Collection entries

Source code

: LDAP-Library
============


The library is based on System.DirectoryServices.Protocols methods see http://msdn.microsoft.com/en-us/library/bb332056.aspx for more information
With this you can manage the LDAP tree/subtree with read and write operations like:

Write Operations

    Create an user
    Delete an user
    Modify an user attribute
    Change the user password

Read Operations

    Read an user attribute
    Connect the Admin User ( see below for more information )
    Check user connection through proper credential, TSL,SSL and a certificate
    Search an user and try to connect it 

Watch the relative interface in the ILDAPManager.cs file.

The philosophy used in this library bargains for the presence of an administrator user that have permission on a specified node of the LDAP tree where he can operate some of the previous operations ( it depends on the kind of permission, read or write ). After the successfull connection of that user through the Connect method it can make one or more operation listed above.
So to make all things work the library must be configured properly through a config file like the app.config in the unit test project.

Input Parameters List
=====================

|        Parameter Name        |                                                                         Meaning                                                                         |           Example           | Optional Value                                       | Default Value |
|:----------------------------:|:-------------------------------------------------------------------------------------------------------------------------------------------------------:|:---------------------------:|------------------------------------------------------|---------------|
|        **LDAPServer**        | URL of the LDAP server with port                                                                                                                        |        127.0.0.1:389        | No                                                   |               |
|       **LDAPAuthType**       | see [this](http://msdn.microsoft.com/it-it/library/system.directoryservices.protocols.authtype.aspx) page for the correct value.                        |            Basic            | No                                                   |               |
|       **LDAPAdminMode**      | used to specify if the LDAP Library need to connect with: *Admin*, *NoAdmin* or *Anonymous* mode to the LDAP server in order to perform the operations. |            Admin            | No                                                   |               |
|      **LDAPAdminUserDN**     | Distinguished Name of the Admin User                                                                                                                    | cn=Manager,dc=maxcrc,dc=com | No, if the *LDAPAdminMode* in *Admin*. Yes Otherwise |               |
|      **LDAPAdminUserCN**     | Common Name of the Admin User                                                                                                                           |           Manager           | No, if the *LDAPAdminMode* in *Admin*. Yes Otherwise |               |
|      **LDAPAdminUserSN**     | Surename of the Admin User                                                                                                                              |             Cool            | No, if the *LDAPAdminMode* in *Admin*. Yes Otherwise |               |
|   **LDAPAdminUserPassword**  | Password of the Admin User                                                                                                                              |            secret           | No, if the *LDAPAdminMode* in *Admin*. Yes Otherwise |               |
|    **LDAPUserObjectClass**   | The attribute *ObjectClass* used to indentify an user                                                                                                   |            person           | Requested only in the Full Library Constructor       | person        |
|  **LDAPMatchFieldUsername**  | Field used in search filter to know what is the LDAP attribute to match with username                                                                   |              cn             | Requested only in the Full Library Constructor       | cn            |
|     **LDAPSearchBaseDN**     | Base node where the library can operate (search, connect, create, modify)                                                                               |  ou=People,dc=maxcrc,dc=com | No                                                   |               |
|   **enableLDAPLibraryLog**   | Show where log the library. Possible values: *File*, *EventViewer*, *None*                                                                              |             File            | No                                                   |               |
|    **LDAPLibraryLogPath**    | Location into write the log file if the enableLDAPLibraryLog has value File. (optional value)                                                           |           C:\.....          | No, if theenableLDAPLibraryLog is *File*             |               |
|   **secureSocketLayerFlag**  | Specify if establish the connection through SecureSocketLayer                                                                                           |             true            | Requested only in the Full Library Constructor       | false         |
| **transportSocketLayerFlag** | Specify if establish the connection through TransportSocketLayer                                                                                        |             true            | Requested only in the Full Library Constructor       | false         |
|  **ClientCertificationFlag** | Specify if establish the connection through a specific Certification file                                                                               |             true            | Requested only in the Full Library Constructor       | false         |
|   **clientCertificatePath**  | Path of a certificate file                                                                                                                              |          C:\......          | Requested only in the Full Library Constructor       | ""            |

## Your goal
An exact copy of all the records above is needed.

## Answer for this exercise
Source code

: LDAP-Library
============


The library is based on System.DirectoryServices.Protocols methods see http://msdn.microsoft.com/en-us/library/bb332056.aspx for more information
With this you can manage the LDAP tree/subtree with read and write operations like:

Write Operations

    Create an user
    Delete an user
    Modify an user attribute
    Change the user password

Read Operations

    Read an user attribute
    Connect the Admin User ( see below for more information )
    Check user connection through proper credential, TSL,SSL and a certificate
    Search an user and try to connect it 

Watch the relative interface in the ILDAPManager.cs file.

The philosophy used in this library bargains for the presence of an administrator user that have permission on a specified node of the LDAP tree where he can operate some of the previous operations ( it depends on the kind of permission, read or write ). After the successfull connection of that user through the Connect method it can make one or more operation listed above.
So to make all things work the library must be configured properly through a config file like the app.config in the unit test project.

Input Parameters List
=====================

|        Parameter Name        |                                                                         Meaning                                                                         |           Example           | Optional Value                                       | Default Value |
|:----------------------------:|:-------------------------------------------------------------------------------------------------------------------------------------------------------:|:---------------------------:|------------------------------------------------------|---------------|
|        **LDAPServer**        | URL of the LDAP server with port                                                                                                                        |        127.0.0.1:389        | No                                                   |               |
|       **LDAPAuthType**       | see [this](http://msdn.microsoft.com/it-it/library/system.directoryservices.protocols.authtype.aspx) page for the correct value.                        |            Basic            | No                                                   |               |
|       **LDAPAdminMode**      | used to specify if the LDAP Library need to connect with: *Admin*, *NoAdmin* or *Anonymous* mode to the LDAP server in order to perform the operations. |            Admin            | No                                                   |               |
|      **LDAPAdminUserDN**     | Distinguished Name of the Admin User                                                                                                                    | cn=Manager,dc=maxcrc,dc=com | No, if the *LDAPAdminMode* in *Admin*. Yes Otherwise |               |
|      **LDAPAdminUserCN**     | Common Name of the Admin User                                                                                                                           |           Manager           | No, if the *LDAPAdminMode* in *Admin*. Yes Otherwise |               |
|      **LDAPAdminUserSN**     | Surename of the Admin User                                                                                                                              |             Cool            | No, if the *LDAPAdminMode* in *Admin*. Yes Otherwise |               |
|   **LDAPAdminUserPassword**  | Password of the Admin User                                                                                                                              |            secret           | No, if the *LDAPAdminMode* in *Admin*. Yes Otherwise |               |
|    **LDAPUserObjectClass**   | The attribute *ObjectClass* used to indentify an user                                                                                                   |            person           | Requested only in the Full Library Constructor       | person        |
|  **LDAPMatchFieldUsername**  | Field used in search filter to know what is the LDAP attribute to match with username                                                                   |              cn             | Requested only in the Full Library Constructor       | cn            |
|     **LDAPSearchBaseDN**     | Base node where the library can operate (search, connect, create, modify)                                                                               |  ou=People,dc=maxcrc,dc=com | No                                                   |               |
|   **enableLDAPLibraryLog**   | Show where log the library. Possible values: *File*, *EventViewer*, *None*                                                                              |             File            | No                                                   |               |
|    **LDAPLibraryLogPath**    | Location into write the log file if the enableLDAPLibraryLog has value File. (optional value)                                                           |           C:\.....          | No, if theenableLDAPLibraryLog is *File*             |               |
|   **secureSocketLayerFlag**  | Specify if establish the connection through SecureSocketLayer                                                                                           |             true            | Requested only in the Full Library Constructor       | false         |
| **transportSocketLayerFlag** | Specify if establish the connection through TransportSocketLayer                                                                                        |             true            | Requested only in the Full Library Constructor       | false         |
|  **ClientCertificationFlag** | Specify if establish the connection through a specific Certification file                                                                               |             true            | Requested only in the Full Library Constructor       | false         |
|   **clientCertificatePath**  | Path of a certificate file                                                                                                                              |          C:\......          | Requested only in the Full Library Constructor       | ""            |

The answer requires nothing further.